**Collected data**

[Start of Attachment]

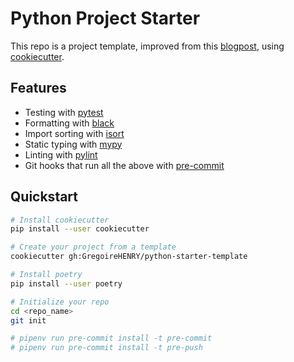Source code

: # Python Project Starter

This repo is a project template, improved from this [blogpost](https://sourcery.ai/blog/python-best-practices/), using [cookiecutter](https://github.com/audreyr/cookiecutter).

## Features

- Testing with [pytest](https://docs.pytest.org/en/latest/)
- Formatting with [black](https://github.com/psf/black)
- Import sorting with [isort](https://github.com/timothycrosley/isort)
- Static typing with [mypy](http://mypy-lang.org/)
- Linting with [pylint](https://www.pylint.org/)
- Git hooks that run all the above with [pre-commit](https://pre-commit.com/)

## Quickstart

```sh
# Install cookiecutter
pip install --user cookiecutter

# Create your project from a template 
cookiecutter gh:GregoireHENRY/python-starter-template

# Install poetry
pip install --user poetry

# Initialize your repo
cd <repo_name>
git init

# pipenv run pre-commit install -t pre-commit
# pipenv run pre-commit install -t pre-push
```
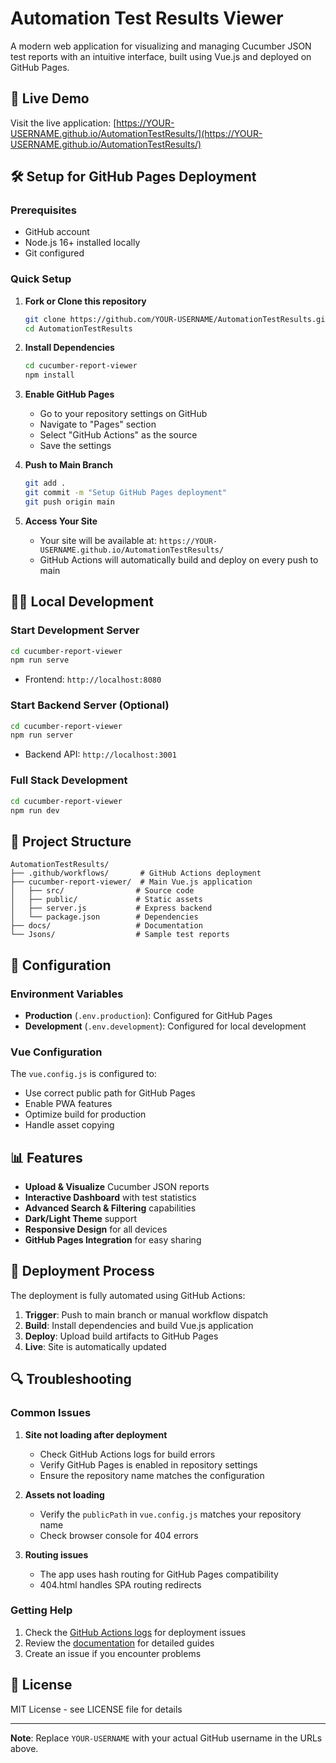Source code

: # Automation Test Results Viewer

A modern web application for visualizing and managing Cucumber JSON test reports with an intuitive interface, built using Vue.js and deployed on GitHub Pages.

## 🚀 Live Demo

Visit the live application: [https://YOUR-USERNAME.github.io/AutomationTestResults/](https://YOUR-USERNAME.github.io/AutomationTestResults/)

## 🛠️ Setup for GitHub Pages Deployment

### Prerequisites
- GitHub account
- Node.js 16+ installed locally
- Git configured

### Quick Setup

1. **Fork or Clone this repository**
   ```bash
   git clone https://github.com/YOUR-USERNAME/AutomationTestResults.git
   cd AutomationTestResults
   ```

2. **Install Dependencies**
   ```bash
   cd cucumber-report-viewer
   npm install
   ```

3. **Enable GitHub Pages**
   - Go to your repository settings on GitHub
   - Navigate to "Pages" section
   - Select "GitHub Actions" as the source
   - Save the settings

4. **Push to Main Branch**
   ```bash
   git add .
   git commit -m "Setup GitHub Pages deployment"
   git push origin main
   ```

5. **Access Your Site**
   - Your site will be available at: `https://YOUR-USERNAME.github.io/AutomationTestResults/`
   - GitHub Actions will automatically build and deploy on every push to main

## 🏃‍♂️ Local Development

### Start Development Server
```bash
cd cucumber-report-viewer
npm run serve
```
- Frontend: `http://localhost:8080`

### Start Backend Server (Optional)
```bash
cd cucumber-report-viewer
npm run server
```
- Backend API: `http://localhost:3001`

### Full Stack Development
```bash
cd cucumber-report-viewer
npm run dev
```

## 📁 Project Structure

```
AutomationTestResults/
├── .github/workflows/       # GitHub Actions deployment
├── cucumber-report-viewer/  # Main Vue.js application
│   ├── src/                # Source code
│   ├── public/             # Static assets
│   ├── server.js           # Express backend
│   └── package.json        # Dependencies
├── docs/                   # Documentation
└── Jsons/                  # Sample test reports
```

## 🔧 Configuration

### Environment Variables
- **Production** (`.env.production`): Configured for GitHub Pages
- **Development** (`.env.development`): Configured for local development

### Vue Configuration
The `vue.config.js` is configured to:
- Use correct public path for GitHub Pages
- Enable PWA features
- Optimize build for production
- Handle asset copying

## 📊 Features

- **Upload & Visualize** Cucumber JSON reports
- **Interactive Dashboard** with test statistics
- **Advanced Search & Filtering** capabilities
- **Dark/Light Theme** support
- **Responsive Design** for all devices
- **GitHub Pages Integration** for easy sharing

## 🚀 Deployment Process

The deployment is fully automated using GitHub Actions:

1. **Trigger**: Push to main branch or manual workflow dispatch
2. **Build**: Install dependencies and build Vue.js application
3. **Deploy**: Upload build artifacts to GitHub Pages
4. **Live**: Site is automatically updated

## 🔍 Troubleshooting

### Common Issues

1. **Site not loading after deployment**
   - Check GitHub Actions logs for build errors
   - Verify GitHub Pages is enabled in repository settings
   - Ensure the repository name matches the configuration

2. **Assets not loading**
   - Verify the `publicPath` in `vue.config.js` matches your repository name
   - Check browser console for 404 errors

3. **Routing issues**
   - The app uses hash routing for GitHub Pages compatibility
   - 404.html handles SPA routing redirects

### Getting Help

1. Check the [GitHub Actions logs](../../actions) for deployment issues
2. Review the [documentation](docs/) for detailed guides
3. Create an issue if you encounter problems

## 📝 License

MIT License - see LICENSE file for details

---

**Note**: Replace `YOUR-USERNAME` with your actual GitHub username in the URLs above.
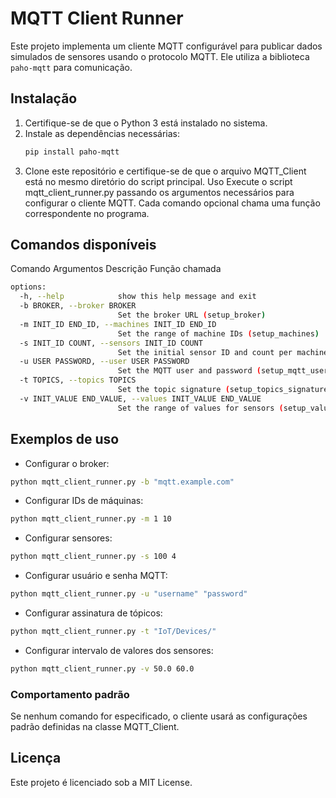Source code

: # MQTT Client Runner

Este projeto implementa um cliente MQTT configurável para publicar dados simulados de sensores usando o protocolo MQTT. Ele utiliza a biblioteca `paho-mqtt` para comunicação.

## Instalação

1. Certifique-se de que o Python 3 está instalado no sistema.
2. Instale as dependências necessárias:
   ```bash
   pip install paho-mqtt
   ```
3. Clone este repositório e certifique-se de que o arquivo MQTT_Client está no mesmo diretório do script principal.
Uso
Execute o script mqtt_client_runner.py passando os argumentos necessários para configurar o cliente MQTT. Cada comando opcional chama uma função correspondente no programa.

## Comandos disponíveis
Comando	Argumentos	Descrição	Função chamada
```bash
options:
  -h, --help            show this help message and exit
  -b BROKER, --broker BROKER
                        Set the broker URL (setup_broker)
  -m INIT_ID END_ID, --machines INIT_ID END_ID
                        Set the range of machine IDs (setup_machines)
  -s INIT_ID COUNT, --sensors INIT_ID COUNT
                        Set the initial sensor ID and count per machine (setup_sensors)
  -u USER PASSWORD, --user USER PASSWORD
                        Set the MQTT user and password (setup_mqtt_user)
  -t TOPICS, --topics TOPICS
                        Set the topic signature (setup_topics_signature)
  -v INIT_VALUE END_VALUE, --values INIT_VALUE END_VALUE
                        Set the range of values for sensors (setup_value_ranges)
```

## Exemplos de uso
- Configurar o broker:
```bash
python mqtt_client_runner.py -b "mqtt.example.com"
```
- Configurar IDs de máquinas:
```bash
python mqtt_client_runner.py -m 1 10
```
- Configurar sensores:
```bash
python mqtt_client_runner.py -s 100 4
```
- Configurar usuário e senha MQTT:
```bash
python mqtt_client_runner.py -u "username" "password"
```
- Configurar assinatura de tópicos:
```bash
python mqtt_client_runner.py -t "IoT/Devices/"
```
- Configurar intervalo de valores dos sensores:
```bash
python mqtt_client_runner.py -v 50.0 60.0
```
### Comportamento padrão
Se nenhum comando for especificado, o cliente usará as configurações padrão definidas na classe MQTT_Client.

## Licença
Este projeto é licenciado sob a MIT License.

[End of Attachment]

**What you have to do**
All entries above should be printed exactly, though without their pictures.

**Problem solution**
Source code

: # Python Project Starter

This repo is a project template, improved from this [blogpost](https://sourcery.ai/blog/python-best-practices/), using [cookiecutter](https://github.com/audreyr/cookiecutter).

## Features

- Testing with [pytest](https://docs.pytest.org/en/latest/)
- Formatting with [black](https://github.com/psf/black)
- Import sorting with [isort](https://github.com/timothycrosley/isort)
- Static typing with [mypy](http://mypy-lang.org/)
- Linting with [pylint](https://www.pylint.org/)
- Git hooks that run all the above with [pre-commit](https://pre-commit.com/)

## Quickstart

```sh
# Install cookiecutter
pip install --user cookiecutter

# Create your project from a template 
cookiecutter gh:GregoireHENRY/python-starter-template

# Install poetry
pip install --user poetry

# Initialize your repo
cd <repo_name>
git init

# pipenv run pre-commit install -t pre-commit
# pipenv run pre-commit install -t pre-push
```
Source code

: # Automation Test Results Viewer

A modern web application for visualizing and managing Cucumber JSON test reports with an intuitive interface, built using Vue.js and deployed on GitHub Pages.

## 🚀 Live Demo

Visit the live application: [https://YOUR-USERNAME.github.io/AutomationTestResults/](https://YOUR-USERNAME.github.io/AutomationTestResults/)

## 🛠️ Setup for GitHub Pages Deployment

### Prerequisites
- GitHub account
- Node.js 16+ installed locally
- Git configured

### Quick Setup

1. **Fork or Clone this repository**
   ```bash
   git clone https://github.com/YOUR-USERNAME/AutomationTestResults.git
   cd AutomationTestResults
   ```

2. **Install Dependencies**
   ```bash
   cd cucumber-report-viewer
   npm install
   ```

3. **Enable GitHub Pages**
   - Go to your repository settings on GitHub
   - Navigate to "Pages" section
   - Select "GitHub Actions" as the source
   - Save the settings

4. **Push to Main Branch**
   ```bash
   git add .
   git commit -m "Setup GitHub Pages deployment"
   git push origin main
   ```

5. **Access Your Site**
   - Your site will be available at: `https://YOUR-USERNAME.github.io/AutomationTestResults/`
   - GitHub Actions will automatically build and deploy on every push to main

## 🏃‍♂️ Local Development

### Start Development Server
```bash
cd cucumber-report-viewer
npm run serve
```
- Frontend: `http://localhost:8080`

### Start Backend Server (Optional)
```bash
cd cucumber-report-viewer
npm run server
```
- Backend API: `http://localhost:3001`

### Full Stack Development
```bash
cd cucumber-report-viewer
npm run dev
```

## 📁 Project Structure

```
AutomationTestResults/
├── .github/workflows/       # GitHub Actions deployment
├── cucumber-report-viewer/  # Main Vue.js application
│   ├── src/                # Source code
│   ├── public/             # Static assets
│   ├── server.js           # Express backend
│   └── package.json        # Dependencies
├── docs/                   # Documentation
└── Jsons/                  # Sample test reports
```

## 🔧 Configuration

### Environment Variables
- **Production** (`.env.production`): Configured for GitHub Pages
- **Development** (`.env.development`): Configured for local development

### Vue Configuration
The `vue.config.js` is configured to:
- Use correct public path for GitHub Pages
- Enable PWA features
- Optimize build for production
- Handle asset copying

## 📊 Features

- **Upload & Visualize** Cucumber JSON reports
- **Interactive Dashboard** with test statistics
- **Advanced Search & Filtering** capabilities
- **Dark/Light Theme** support
- **Responsive Design** for all devices
- **GitHub Pages Integration** for easy sharing

## 🚀 Deployment Process

The deployment is fully automated using GitHub Actions:

1. **Trigger**: Push to main branch or manual workflow dispatch
2. **Build**: Install dependencies and build Vue.js application
3. **Deploy**: Upload build artifacts to GitHub Pages
4. **Live**: Site is automatically updated

## 🔍 Troubleshooting

### Common Issues

1. **Site not loading after deployment**
   - Check GitHub Actions logs for build errors
   - Verify GitHub Pages is enabled in repository settings
   - Ensure the repository name matches the configuration

2. **Assets not loading**
   - Verify the `publicPath` in `vue.config.js` matches your repository name
   - Check browser console for 404 errors

3. **Routing issues**
   - The app uses hash routing for GitHub Pages compatibility
   - 404.html handles SPA routing redirects

### Getting Help

1. Check the [GitHub Actions logs](../../actions) for deployment issues
2. Review the [documentation](docs/) for detailed guides
3. Create an issue if you encounter problems

## 📝 License

MIT License - see LICENSE file for details

---

**Note**: Replace `YOUR-USERNAME` with your actual GitHub username in the URLs above.
Source code

: # MQTT Client Runner

Este projeto implementa um cliente MQTT configurável para publicar dados simulados de sensores usando o protocolo MQTT. Ele utiliza a biblioteca `paho-mqtt` para comunicação.

## Instalação

1. Certifique-se de que o Python 3 está instalado no sistema.
2. Instale as dependências necessárias:
   ```bash
   pip install paho-mqtt
   ```
3. Clone este repositório e certifique-se de que o arquivo MQTT_Client está no mesmo diretório do script principal.
Uso
Execute o script mqtt_client_runner.py passando os argumentos necessários para configurar o cliente MQTT. Cada comando opcional chama uma função correspondente no programa.

## Comandos disponíveis
Comando	Argumentos	Descrição	Função chamada
```bash
options:
  -h, --help            show this help message and exit
  -b BROKER, --broker BROKER
                        Set the broker URL (setup_broker)
  -m INIT_ID END_ID, --machines INIT_ID END_ID
                        Set the range of machine IDs (setup_machines)
  -s INIT_ID COUNT, --sensors INIT_ID COUNT
                        Set the initial sensor ID and count per machine (setup_sensors)
  -u USER PASSWORD, --user USER PASSWORD
                        Set the MQTT user and password (setup_mqtt_user)
  -t TOPICS, --topics TOPICS
                        Set the topic signature (setup_topics_signature)
  -v INIT_VALUE END_VALUE, --values INIT_VALUE END_VALUE
                        Set the range of values for sensors (setup_value_ranges)
```

## Exemplos de uso
- Configurar o broker:
```bash
python mqtt_client_runner.py -b "mqtt.example.com"
```
- Configurar IDs de máquinas:
```bash
python mqtt_client_runner.py -m 1 10
```
- Configurar sensores:
```bash
python mqtt_client_runner.py -s 100 4
```
- Configurar usuário e senha MQTT:
```bash
python mqtt_client_runner.py -u "username" "password"
```
- Configurar assinatura de tópicos:
```bash
python mqtt_client_runner.py -t "IoT/Devices/"
```
- Configurar intervalo de valores dos sensores:
```bash
python mqtt_client_runner.py -v 50.0 60.0
```
### Comportamento padrão
Se nenhum comando for especificado, o cliente usará as configurações padrão definidas na classe MQTT_Client.

## Licença
Este projeto é licenciado sob a MIT License.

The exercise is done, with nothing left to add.